硬貨を入れ、レバーを回し、ポンと出てきたカプセルを、「何が出るかな?」とワクワクしながら開けては一喜一憂する──このカプセルトイが、非接触で楽しめる手軽なエンターテインメントとして、コロナ禍で大ブームになっている。登場から57年、中身のおもちゃは進化し、大人も楽しめるようになったカプセルトイの、オモシロかわいい“いま”に迫る。
市場規模は過去、最大の450億円超
「コロナ禍で商業施設内の飲食店やアパレル関連のテナントが撤退。その空きスペースを有効活用しようと、電源要らず・店員要らずのカプセルトイマシンが多数置かれました。これが、いまのブームを後押ししています」
とは、日本ガチャガチャ協会の小野尾勝彦さんだ(以下「」内同)。コロナ禍で旅行が難しくなり、外出といえば、スーパーマーケットや商業施設での買い出しくらい。

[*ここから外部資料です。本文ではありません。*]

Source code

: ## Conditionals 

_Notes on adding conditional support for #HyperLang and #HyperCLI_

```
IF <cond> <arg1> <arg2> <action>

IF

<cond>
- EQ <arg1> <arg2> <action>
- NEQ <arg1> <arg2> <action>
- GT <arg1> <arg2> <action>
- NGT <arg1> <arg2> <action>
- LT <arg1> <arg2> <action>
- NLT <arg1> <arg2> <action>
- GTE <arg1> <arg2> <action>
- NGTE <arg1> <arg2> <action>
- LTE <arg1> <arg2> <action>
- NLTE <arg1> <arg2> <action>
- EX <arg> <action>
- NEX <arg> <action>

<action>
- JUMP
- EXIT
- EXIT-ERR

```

そこにカプセルトイマシンがあれば、回してみたくなるというわけだ。
「現在、カプセルトイの市場規模は過去最大の450億円以上に急成長しています」
子供から大人の女性へ客層が変わりヒット
日本にカプセルトイが登場したのは、いまから57年前。ペニイ商会がアメリカからマシンを輸入し、子供を対象に1個10円で販売し始めた。中身はキーホルダーや小さな人形が多く、レバーを回す楽しさ、何が出てくるかわからないワクワク感から、人気を博した。
「中のおもちゃは改良が重ねられ、1970~1980年代には『ウルトラマン』や『キン肉マン』などの特撮・アニメ作品の“ゴム人形”などが登場しました。この頃は小学生男子をターゲットにしていましたが、少子化の影響で、マーケットが縮小。これを打開しようと1995年頃から、大人の女性向けおもちゃが登場しました」
それまでは、大人の女性がカプセルトイマシンを回すのは「恥ずかしい」という意識が強かったが、ディズニーキャラクターなどのかわいらしいフィギュアがカプセルトイに登場し、客層が広がった。
「なかでも爆発的にヒットしたのが、『コップのフチ子』シリーズ。コップなどのふちに引っ掛けられるようにデザインされたOLのフィギュアで、そのユニークさは、大人たちを魅了しました」
その後の商品開発は、子供も大人も楽しめるものへと幅を広げ、いまでは毎月300種類以上の新作カプセルトイが発売されているという。
「カプセルトイは、完全受注生産で、売り切れると、基本的には再販しません」
だからこそ、いまあるうちに手に入れたいというコレクター魂をくすぐるのだろう。また、集めたカプセルトイの写真をSNSに投稿する人も増えた。